▶ _YOUR ASSIGNMENT_: Check each line of the data below for the word "false", then extract the ones that have it.

[Stored data]
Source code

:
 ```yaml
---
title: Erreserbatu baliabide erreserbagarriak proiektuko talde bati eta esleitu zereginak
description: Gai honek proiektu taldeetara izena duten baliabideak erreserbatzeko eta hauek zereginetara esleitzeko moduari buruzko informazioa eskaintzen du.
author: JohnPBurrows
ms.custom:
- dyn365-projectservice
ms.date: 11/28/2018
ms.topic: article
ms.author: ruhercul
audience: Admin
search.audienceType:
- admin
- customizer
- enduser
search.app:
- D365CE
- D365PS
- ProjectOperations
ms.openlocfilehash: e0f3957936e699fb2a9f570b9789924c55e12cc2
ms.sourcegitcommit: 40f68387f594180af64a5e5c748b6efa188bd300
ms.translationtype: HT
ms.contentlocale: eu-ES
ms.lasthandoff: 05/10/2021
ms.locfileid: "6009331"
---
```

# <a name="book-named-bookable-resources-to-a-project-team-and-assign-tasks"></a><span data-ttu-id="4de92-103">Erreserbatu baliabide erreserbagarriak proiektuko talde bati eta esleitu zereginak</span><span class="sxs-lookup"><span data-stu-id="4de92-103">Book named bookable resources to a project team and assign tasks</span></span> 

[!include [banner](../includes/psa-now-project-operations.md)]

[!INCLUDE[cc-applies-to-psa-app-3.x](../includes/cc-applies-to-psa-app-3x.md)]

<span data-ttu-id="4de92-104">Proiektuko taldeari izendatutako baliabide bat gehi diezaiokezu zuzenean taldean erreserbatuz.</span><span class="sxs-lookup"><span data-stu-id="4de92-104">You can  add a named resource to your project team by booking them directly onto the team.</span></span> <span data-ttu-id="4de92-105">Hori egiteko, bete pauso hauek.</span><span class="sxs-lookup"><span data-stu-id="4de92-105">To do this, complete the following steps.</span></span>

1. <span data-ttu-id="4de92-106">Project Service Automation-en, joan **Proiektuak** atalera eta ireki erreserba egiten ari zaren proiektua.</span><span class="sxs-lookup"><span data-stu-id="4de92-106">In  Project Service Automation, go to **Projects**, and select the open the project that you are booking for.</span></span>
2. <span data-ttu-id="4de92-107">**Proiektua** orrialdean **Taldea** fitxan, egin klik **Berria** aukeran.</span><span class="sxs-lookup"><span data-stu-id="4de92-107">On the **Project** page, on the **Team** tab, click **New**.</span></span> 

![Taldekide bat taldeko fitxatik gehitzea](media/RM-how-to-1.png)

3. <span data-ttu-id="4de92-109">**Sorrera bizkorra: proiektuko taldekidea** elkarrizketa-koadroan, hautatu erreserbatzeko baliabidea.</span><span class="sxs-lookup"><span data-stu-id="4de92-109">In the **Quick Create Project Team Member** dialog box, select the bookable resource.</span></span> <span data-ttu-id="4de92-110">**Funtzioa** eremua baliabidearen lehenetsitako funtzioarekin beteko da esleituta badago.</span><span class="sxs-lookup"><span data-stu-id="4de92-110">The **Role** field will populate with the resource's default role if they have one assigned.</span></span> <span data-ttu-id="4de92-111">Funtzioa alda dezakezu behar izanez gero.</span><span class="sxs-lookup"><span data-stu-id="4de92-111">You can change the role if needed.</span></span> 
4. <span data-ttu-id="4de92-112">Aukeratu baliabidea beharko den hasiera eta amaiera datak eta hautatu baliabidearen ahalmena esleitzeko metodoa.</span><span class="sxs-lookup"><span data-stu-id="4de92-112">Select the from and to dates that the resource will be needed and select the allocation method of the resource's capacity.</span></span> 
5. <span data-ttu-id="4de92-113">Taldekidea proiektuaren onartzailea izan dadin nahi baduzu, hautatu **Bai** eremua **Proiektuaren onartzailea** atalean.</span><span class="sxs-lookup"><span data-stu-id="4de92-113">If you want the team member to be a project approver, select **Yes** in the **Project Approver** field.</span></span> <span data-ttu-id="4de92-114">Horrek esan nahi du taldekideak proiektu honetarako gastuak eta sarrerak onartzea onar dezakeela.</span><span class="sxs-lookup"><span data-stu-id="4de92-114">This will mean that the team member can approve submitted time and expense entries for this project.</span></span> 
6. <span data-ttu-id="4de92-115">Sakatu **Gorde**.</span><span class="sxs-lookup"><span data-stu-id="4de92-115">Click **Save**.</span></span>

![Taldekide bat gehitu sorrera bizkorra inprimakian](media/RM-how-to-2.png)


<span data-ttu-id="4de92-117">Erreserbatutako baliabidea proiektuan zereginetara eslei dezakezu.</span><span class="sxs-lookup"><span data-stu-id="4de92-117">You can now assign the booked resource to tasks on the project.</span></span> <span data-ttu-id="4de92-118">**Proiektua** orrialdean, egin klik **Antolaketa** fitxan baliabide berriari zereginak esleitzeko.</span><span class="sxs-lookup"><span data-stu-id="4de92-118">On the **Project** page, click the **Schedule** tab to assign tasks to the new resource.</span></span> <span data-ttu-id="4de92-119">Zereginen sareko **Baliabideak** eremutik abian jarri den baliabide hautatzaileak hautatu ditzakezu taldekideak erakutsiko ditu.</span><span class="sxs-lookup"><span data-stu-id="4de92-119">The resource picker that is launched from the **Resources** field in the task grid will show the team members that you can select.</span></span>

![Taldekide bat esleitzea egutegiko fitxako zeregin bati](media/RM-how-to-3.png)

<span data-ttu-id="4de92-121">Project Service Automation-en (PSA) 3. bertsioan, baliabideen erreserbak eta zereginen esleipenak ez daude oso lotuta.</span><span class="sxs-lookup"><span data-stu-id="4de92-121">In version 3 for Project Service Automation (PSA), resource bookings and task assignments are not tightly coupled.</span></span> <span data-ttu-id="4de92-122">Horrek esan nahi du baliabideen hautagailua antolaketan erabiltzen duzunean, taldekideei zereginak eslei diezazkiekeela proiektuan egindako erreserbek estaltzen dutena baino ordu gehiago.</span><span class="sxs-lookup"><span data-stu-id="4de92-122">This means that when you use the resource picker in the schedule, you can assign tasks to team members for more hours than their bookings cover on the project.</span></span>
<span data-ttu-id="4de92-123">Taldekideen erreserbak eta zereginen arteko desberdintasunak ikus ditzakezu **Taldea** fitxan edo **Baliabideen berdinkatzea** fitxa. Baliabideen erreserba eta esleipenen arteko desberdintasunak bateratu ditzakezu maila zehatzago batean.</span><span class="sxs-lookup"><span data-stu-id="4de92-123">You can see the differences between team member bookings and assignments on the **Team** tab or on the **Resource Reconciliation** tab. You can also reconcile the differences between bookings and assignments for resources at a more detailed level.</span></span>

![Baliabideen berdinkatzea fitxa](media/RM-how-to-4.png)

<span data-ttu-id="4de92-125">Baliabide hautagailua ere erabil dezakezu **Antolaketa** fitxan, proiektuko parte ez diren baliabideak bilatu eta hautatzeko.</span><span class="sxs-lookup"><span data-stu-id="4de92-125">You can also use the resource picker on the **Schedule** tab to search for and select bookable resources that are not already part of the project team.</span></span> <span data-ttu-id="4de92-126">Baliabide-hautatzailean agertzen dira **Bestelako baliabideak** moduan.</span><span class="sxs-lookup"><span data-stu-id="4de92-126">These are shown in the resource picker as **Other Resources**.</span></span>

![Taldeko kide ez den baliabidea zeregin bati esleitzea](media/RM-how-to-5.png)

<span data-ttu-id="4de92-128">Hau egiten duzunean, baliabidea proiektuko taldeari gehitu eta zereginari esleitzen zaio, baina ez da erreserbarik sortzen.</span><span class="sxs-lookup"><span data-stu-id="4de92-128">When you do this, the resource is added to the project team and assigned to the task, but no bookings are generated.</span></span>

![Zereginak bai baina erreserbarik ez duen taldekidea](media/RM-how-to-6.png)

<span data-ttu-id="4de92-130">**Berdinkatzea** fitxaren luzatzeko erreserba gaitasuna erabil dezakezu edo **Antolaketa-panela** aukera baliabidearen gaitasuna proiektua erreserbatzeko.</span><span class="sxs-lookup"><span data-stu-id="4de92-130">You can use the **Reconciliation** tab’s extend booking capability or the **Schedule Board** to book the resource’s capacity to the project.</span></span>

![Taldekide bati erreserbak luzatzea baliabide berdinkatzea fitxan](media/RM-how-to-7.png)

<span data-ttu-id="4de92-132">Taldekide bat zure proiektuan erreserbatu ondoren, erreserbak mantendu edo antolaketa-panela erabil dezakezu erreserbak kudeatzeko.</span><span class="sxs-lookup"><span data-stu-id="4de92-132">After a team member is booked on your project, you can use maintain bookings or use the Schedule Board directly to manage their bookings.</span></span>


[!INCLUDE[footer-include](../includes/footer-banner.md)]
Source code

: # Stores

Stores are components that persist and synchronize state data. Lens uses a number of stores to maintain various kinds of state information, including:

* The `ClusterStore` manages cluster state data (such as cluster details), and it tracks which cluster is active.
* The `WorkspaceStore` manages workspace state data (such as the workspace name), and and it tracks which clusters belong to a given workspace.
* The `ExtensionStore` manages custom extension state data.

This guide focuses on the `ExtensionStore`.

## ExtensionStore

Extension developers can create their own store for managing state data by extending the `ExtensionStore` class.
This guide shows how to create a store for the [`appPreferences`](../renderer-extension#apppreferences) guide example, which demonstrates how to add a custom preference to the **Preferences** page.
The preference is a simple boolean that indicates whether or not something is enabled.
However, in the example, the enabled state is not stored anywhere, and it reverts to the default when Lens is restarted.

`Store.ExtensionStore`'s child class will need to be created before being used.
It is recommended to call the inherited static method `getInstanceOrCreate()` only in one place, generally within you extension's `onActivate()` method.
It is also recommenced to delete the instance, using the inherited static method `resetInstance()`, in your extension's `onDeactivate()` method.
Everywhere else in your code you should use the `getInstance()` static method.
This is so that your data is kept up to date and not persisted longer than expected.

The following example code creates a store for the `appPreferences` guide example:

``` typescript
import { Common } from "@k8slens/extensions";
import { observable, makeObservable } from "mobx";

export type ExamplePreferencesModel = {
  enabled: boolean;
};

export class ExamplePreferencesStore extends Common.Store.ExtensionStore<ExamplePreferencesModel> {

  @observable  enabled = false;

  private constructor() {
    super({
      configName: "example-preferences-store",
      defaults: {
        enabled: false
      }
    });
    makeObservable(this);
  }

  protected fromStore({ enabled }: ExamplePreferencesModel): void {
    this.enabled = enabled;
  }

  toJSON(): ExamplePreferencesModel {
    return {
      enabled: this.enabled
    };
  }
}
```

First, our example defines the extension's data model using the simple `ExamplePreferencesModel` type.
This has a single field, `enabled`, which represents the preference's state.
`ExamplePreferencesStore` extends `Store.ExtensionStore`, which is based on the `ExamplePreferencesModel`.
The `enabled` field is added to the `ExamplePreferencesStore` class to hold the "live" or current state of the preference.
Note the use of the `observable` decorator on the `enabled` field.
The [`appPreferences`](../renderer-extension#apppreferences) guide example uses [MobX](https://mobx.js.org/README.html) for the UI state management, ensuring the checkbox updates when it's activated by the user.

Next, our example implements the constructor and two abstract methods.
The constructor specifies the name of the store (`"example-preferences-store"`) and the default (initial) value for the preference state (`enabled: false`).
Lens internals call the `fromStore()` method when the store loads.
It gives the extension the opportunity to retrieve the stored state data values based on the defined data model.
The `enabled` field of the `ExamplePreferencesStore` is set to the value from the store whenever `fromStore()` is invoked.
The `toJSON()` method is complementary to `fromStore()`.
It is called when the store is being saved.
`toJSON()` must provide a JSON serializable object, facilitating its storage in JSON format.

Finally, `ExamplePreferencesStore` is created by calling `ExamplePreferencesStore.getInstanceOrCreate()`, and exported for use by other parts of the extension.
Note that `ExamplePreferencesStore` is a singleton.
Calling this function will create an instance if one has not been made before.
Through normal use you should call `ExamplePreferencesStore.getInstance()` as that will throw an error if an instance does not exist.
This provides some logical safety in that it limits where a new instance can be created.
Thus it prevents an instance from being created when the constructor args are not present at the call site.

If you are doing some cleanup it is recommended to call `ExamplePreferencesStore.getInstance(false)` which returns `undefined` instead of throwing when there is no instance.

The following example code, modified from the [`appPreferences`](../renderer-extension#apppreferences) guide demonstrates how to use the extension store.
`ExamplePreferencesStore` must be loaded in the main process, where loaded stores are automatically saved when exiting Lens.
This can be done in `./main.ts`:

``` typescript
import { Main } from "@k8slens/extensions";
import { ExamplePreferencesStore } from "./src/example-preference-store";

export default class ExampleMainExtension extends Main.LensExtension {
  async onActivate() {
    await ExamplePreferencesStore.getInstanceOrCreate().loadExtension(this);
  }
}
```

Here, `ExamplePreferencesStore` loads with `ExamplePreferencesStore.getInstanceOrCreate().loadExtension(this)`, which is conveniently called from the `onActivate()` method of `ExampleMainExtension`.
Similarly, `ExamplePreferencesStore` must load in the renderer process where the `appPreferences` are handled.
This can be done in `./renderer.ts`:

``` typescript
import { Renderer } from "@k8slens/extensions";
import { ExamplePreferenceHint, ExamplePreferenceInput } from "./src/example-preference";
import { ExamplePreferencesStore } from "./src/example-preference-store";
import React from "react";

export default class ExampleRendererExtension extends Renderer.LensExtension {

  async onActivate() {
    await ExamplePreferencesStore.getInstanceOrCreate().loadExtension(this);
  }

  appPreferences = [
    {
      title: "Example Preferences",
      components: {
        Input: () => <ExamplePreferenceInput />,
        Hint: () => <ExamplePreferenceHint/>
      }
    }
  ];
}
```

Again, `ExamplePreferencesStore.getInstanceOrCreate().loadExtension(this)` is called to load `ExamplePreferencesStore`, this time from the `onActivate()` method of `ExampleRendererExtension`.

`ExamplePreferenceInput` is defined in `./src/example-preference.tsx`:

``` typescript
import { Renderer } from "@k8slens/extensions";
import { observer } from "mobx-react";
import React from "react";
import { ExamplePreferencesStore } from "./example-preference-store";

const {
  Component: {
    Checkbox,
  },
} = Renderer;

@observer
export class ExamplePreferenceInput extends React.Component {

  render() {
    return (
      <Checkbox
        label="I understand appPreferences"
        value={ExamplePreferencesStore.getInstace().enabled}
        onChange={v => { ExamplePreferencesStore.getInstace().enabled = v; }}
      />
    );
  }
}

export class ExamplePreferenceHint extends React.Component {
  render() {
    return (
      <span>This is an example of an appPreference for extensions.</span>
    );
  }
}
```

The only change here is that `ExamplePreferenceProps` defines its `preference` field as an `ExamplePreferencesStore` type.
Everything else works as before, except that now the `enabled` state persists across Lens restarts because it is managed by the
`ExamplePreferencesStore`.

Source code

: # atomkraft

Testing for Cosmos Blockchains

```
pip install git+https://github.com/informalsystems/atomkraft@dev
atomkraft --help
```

▶ _EXERCISE OUTPUT_:
  @observable  enabled = false;
        enabled: false
The constructor specifies the name of the store (`"example-preferences-store"`) and the default (initial) value for the preference state (`enabled: false`).
If you are doing some cleanup it is recommended to call `ExamplePreferencesStore.getInstance(false)` which returns `undefined` instead of throwing when there is no instance.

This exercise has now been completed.